United States FAA administrator (1947–2016)

Patricia Grace Smith (November 10, 1947 – June 5, 2016) was a United States Federal Aviation Administration (FAA) associate administrator whose regulatory work helped make personal space travel a possibility.

==Personal life==

Patricia Grace Jones was born in Tuskegee, Alabama, on Nov. 10, 1947. Smith's father, after retiring from the Air Force, managed the canteen at the Veterans Administration Medical Center in Tuskegee. Her mother, Wilhelmina, worked as a clerk at the hospital.

As a teenager, Smith was among the first students to integrate the public schools in Macon County, Alabama, over the protests of state officials in the administration of Governor George C. Wallace.

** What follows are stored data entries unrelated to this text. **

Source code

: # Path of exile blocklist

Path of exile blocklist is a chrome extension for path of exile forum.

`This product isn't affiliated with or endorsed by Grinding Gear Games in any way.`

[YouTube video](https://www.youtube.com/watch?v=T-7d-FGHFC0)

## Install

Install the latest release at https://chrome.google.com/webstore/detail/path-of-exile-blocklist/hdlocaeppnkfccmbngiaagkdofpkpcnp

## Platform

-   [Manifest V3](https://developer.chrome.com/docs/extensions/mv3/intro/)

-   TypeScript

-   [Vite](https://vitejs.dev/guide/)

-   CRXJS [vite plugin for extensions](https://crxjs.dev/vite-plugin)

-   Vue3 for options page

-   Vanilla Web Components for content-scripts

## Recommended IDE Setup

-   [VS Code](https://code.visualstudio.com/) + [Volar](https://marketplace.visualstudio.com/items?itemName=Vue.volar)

Ultimately, Smith was one of 12 students to file a lawsuit against the Macon County Board of Education to preserve their legal right to attend the previously all-white Tuskegee High School. Initially filed in 1963, the case resulted in the 1967 federal district court decision resulting in a blanket desegregation order for public primary and secondary schools, two-year postsecondary schools, and public universities. That ruling was later upheld by the Supreme Court of the United States.

Smith later attributed her negotiating skills to the experience she had during the struggle for integration.

Smith graduated from Tuskegee Institute with a bachelor's degree in English in 1969; and later undertook graduate coursework at Auburn University, George Washington University, and Harvard University.

Smith had a son with her first husband, Gene Grace, and three children with her second husband, John Clay Smith. Smith was 68 years old when she died of pancreatic cancer, on June 5, 2016, in Washington, D.C.

==Career==

After beginning her career in private industry in the field of broadcasting, Smith spent much of her working life with the US Federal government, beginning with the Federal Communications Commission, working on satellite communications. She then went to work for the Defense Communications Agency and later the U.S. Department of Transportation. At the latter she was chief of staff of the Office of Commercial Space Transportation. That office was moved to the FAA in 1995, where she had the title of associate administrator.

In 1998, Smith was appointed to head the FAA's newly created Office of Commercial Space Transportation, a position she held until 2008.
Under her administration, the FAA licensed the Mojave Air & Space Port, the first commercial spaceport in the United States. Here SpaceShipOne was launched in 2004. Smith was present to watch the launch, which was made possible through the policies developed by her office.

After retiring from government service in 2008, Smith continued to work in the aerospace industry, chairing the Commercial Committee of the NASA Advisory Council and serving as vice chair of the National Academies’ Aeronautics and Space Engineering Board, in addition to private consulting roles.

In April 2012, Smith was invited to be a member of the advisory board of the National Air and Space Museum by President Obama.

==Honors and recognition==

After Smith's death, several aerospace organizations have created new awards or honors honoring her legacy. The Commercial Spaceflight Federation created the PGS Memorial Fund to award PGS Scholarship. The same organization also awards an annual Patti Grace Smith STEM Award to individuals or organizations that excel in the field of Science, Technology, Engineering, and Math education. Additionally, the American Astronautical Society created the Patti Grace Smith Award "in recognition of Patti’s commitment to the development of young professionals." The Patti Grace Smith Fellowship was set up in 2020 to provide "Jobs, Mentorship, and Community for Black Undergrads Seeking Aerospace Careers".

In 2021, Smith was named as the recipient of the General James E. Hill Lifetime Space Achievement Award by the Space Foundation.